I can visualize (kind of) what it means for a set to span a vector space, and I understand (from regression analysis) why it is important that vectors are linearly independent, but I don't really understand why it matters if they are both, ie why it matters if they form a basis.
For reference I am an undergraduate interested in statistics and data analysis. I have taken courses in mathematical statistics, regression analysis and am currently enrolled in time series analysis. I am somewhat familiar with PCA. Any intuition that can be provided through any of those lenses would be much appreciated.
 A: Perhaps a little motivation might help. 
Suppose you have a dataset with $10$ features. Visualizing them is a bit challenging. However, if you are told that actually all data set live in a $2$ dimensional subspace and it is not a straight line. It would be great if you can visualize this data set by projecting your data onto this $2$ dimensional subspace. 

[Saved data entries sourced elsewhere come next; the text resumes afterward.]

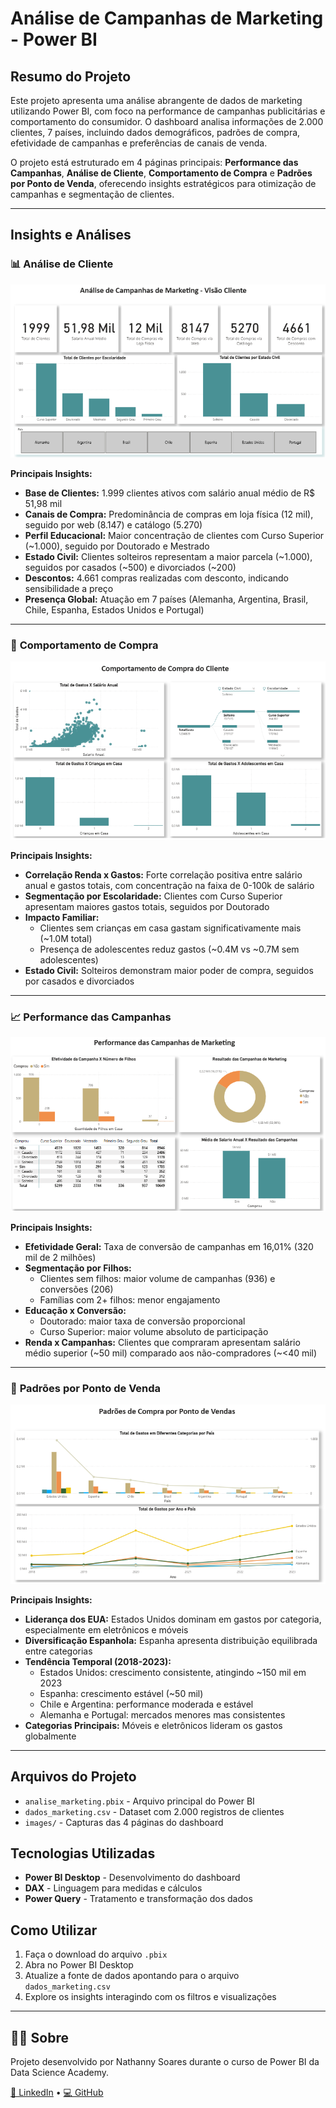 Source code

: # Análise de Campanhas de Marketing - Power BI

## Resumo do Projeto

Este projeto apresenta uma análise abrangente de dados de marketing utilizando Power BI, com foco na performance de campanhas publicitárias e comportamento do consumidor. O dashboard analisa informações de 2.000 clientes, 7 países, incluindo dados demográficos, padrões de compra, efetividade de campanhas e preferências de canais de venda.

O projeto está estruturado em 4 páginas principais: **Performance das Campanhas**, **Análise de Cliente**, **Comportamento de Compra** e **Padrões por Ponto de Venda**, oferecendo insights estratégicos para otimização de campanhas e segmentação de clientes.

---

## Insights e Análises

### 📊 **Análise de Cliente**
![Análise de Cliente](images/cliente.png)

**Principais Insights:**
- **Base de Clientes:** 1.999 clientes ativos com salário anual médio de R$ 51,98 mil
- **Canais de Compra:** Predominância de compras em loja física (12 mil), seguido por web (8.147) e catálogo (5.270)
- **Perfil Educacional:** Maior concentração de clientes com Curso Superior (~1.000), seguido por Doutorado e Mestrado
- **Estado Civil:** Clientes solteiros representam a maior parcela (~1.000), seguidos por casados (~500) e divorciados (~200)
- **Descontos:** 4.661 compras realizadas com desconto, indicando sensibilidade a preço
- **Presença Global:** Atuação em 7 países (Alemanha, Argentina, Brasil, Chile, Espanha, Estados Unidos e Portugal)

---

### 🛒 **Comportamento de Compra**
![Comportamento de Compra](images/comportamento.png)

**Principais Insights:**
- **Correlação Renda x Gastos:** Forte correlação positiva entre salário anual e gastos totais, com concentração na faixa de 0-100k de salário
- **Segmentação por Escolaridade:** Clientes com Curso Superior apresentam maiores gastos totais, seguidos por Doutorado
- **Impacto Familiar:** 
  - Clientes sem crianças em casa gastam significativamente mais (~1.0M total)
  - Presença de adolescentes reduz gastos (~0.4M vs ~0.7M sem adolescentes)
- **Estado Civil:** Solteiros demonstram maior poder de compra, seguidos por casados e divorciados

---

### 📈 **Performance das Campanhas**
![Performance das Campanhas](images/campanhas.png)

**Principais Insights:**
- **Efetividade Geral:** Taxa de conversão de campanhas em 16,01% (320 mil de 2 milhões)
- **Segmentação por Filhos:** 
  - Clientes sem filhos: maior volume de campanhas (936) e conversões (206)
  - Famílias com 2+ filhos: menor engajamento
- **Educação x Conversão:** 
  - Doutorado: maior taxa de conversão proporcional
  - Curso Superior: maior volume absoluto de participação
- **Renda x Campanhas:** Clientes que compraram apresentam salário médio superior (~50 mil) comparado aos não-compradores (~<40 mil)

---

### 🏪 **Padrões por Ponto de Venda**
![Padrões por Ponto de Venda](images/ponto_vendas.png)

**Principais Insights:**
- **Liderança dos EUA:** Estados Unidos dominam em gastos por categoria, especialmente em eletrônicos e móveis
- **Diversificação Espanhola:** Espanha apresenta distribuição equilibrada entre categorias
- **Tendência Temporal (2018-2023):**
  - Estados Unidos: crescimento consistente, atingindo ~150 mil em 2023
  - Espanha: crescimento estável (~50 mil)
  - Chile e Argentina: performance moderada e estável
  - Alemanha e Portugal: mercados menores mas consistentes
- **Categorias Principais:** Móveis e eletrônicos lideram os gastos globalmente

---

## Arquivos do Projeto

- `analise_marketing.pbix` - Arquivo principal do Power BI
- `dados_marketing.csv` - Dataset com 2.000 registros de clientes
- `images/` - Capturas das 4 páginas do dashboard

## Tecnologias Utilizadas

- **Power BI Desktop** - Desenvolvimento do dashboard
- **DAX** - Linguagem para medidas e cálculos
- **Power Query** - Tratamento e transformação dos dados

## Como Utilizar

1. Faça o download do arquivo `.pbix`
2. Abra no Power BI Desktop
3. Atualize a fonte de dados apontando para o arquivo `dados_marketing.csv`
4. Explore os insights interagindo com os filtros e visualizações

---

## 👩‍💻 Sobre

Projeto desenvolvido por Nathanny Soares durante o curso de Power BI da Data Science Academy.

[🔗 LinkedIn](https://www.linkedin.com/in/nathannysoares/) • [💻 GitHub](https://github.com/nathannysoares)


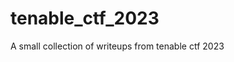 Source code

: # tenable_ctf_2023

<!--
#field
CTF

#groups
Writeups

#languages
Python

#frames and libs

-->

A small collection of writeups from tenable ctf 2023
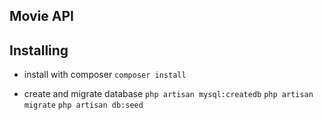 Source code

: ## Movie API

## Installing

- install with composer
`composer install`

- create and migrate database
`php artisan mysql:createdb`
`php artisan migrate`
`php artisan db:seed`
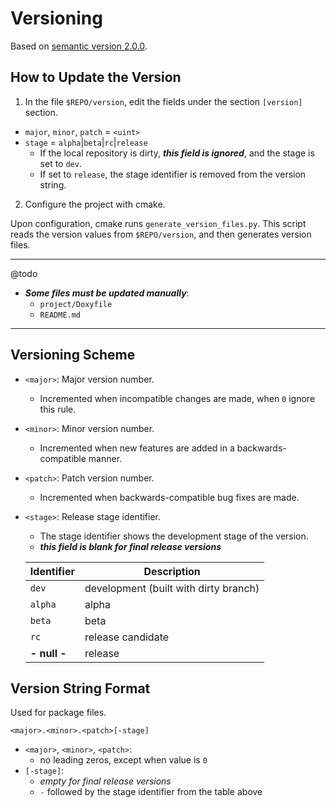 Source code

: # Versioning

Based on [semantic version 2.0.0](https://semver.org/).

## How to Update the Version

1. In the file `$REPO/version`, edit the fields under the section `[version]`
   section.

- `major`, `minor`, `patch` = `<uint>`
- `stage` = `alpha`|`beta`|`rc`|`release`
  - If the local repository is dirty, **_this field is ignored_**, and the stage
    is set to `dev`.
  - If set to `release`, the stage identifier is removed from the version
    string.

2. Configure the project with cmake.

Upon configuration, cmake runs `generate_version_files.py`. This script reads
the version values from `$REPO/version`, and then generates version files.

---

@todo

- **_Some files must be updated manually_**:
  - `project/Doxyfile`
  - `README.md`

---

## Versioning Scheme

- `<major>`: Major version number.
  - Incremented when incompatible changes are made, when `0` ignore this rule.
- `<minor>`: Minor version number.
  - Incremented when new features are added in a backwards-compatible manner.
- `<patch>`: Patch version number.
  - Incremented when backwards-compatible bug fixes are made.
- `<stage>`: Release stage identifier.

  - The stage identifier shows the development stage of the version.
  - **_this field is blank for final release versions_**

  | Identifier     | Description                           |
  | -------------- | ------------------------------------- |
  | `dev`          | development (built with dirty branch) |
  | `alpha`        | alpha                                 |
  | `beta`         | beta                                  |
  | `rc`           | release candidate                     |
  | **\- null \-** | release                               |

## Version String Format

Used for package files.

`<major>.<minor>.<patch>[-stage]`

- `<major>`, `<minor>`, `<patch>`:
  - no leading zeros, except when value is `0`
- `[-stage]`:
  - _empty for final release versions_
  - `-` followed by the stage identifier from the table above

A basis is a convenient tool for this. How many vectors are needed in the basis? It is necessary for us to have $2$ directions to describe this subspace. Can you describe any vector in this two dimensional subspace? Answer would be yes since the basis of the subspace spans the subspace. 
In particular notice that we can represent an arbitrary vector as a unique linear combination of the vectors in the subspace. It can be represented as a basis span the subspace and the uniqueness is due to the linearly independence property. Hence, a basis provide us with a well-defined coordinate system.
Of course, in practice, we rarely would have all data set live in $2$ dimensional subspace but perhaps we can find a lower dimensional subspace to describe this data set by projecting them into the subspace and a basis would provide us with a convenient coordinate system.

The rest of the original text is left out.